*** Opening INFORMATION GIVEN ***
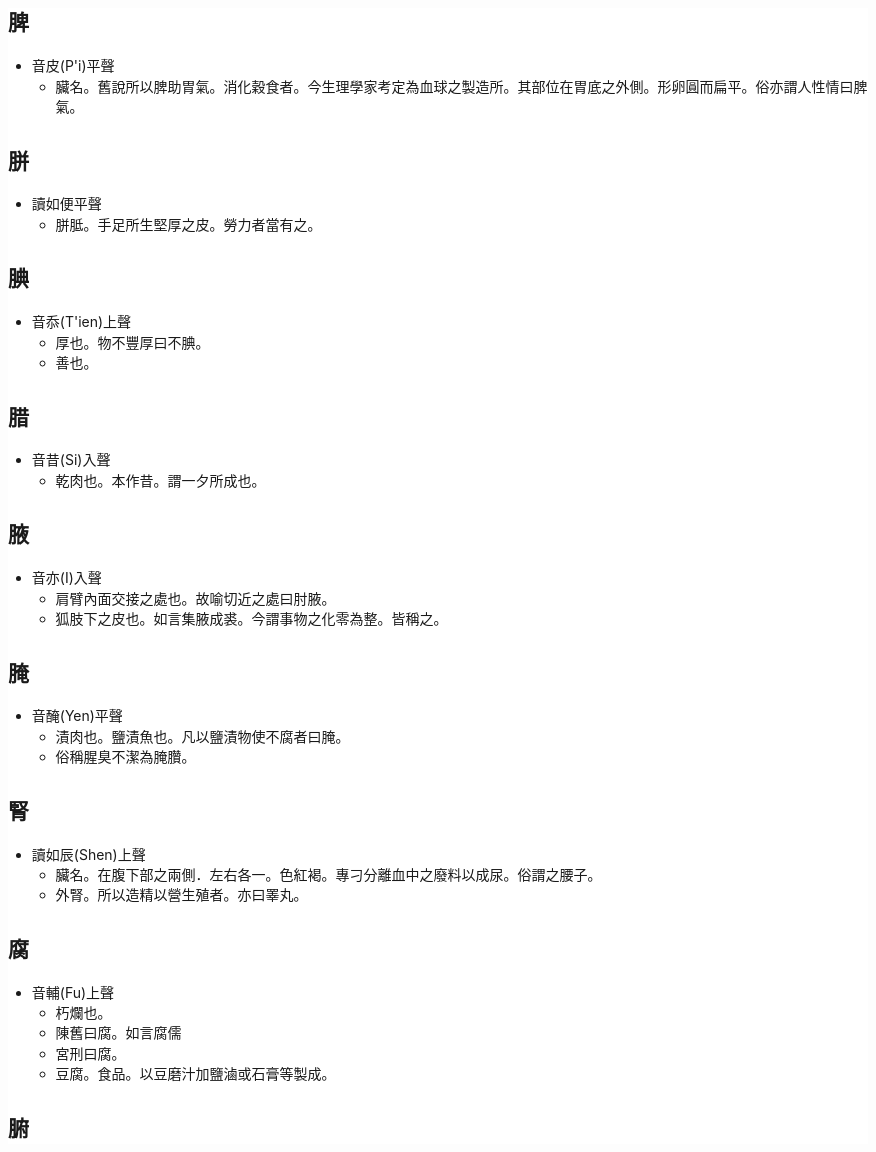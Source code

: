 ## 脾

- 音皮(P'i)平聲
    - 臟名。舊說所以脾助胃氣。消化穀食者。今生理學家考定為血球之製造所。其部位在胃底之外側。形卵圓而扁平。俗亦謂人性情曰脾氣。

## 胼

- 讀如便平聲
    - 胼胝。手足所生堅厚之皮。勞力者當有之。

## 腆

- 音忝(T'ien)上聲
    - 厚也。物不豐厚曰不腆。
    - 善也。

## 腊

- 音昔(Si)入聲
    - 乾肉也。本作昔。謂一夕所成也。

## 腋

- 音亦(I)入聲
    - 肩臂內面交接之處也。故喻切近之處曰肘腋。
    - 狐肢下之皮也。如言集腋成裘。今謂事物之化零為整。皆稱之。

## 腌

- 音醃(Yen)平聲
    - 漬肉也。鹽漬魚也。凡以鹽漬物使不腐者曰腌。
    - 俗稱腥臭不潔為腌臢。

## 腎

- 讀如辰(Shen)上聲
    - 臟名。在腹下部之兩側．左右各一。色紅褐。專刁分離血中之廢料以成尿。俗謂之腰子。
    - 外腎。所以造精以營生殖者。亦曰睪丸。

## 腐

- 音輔(Fu)上聲
    - 朽爛也。
    - 陳舊曰腐。如言腐儒
    - 宮刑曰腐。
    - 豆腐。食品。以豆磨汁加鹽滷或石膏等製成。

## 腑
*** Closing INFORMATION GIVEN ***
* WORK TO BE COMPLETED *
Your answer should be an exact copy of the lines from the one with "- 厚也。物不豐厚曰不腆。" through the end of the material, with no other lines.

* EXPECTED ANSWER *
    - 厚也。物不豐厚曰不腆。
    - 善也。

## 腊

- 音昔(Si)入聲
    - 乾肉也。本作昔。謂一夕所成也。

## 腋

- 音亦(I)入聲
    - 肩臂內面交接之處也。故喻切近之處曰肘腋。
    - 狐肢下之皮也。如言集腋成裘。今謂事物之化零為整。皆稱之。

## 腌

- 音醃(Yen)平聲
    - 漬肉也。鹽漬魚也。凡以鹽漬物使不腐者曰腌。
    - 俗稱腥臭不潔為腌臢。

## 腎

- 讀如辰(Shen)上聲
    - 臟名。在腹下部之兩側．左右各一。色紅褐。專刁分離血中之廢料以成尿。俗謂之腰子。
    - 外腎。所以造精以營生殖者。亦曰睪丸。

## 腐

- 音輔(Fu)上聲
    - 朽爛也。
    - 陳舊曰腐。如言腐儒
    - 宮刑曰腐。
    - 豆腐。食品。以豆磨汁加鹽滷或石膏等製成。

## 腑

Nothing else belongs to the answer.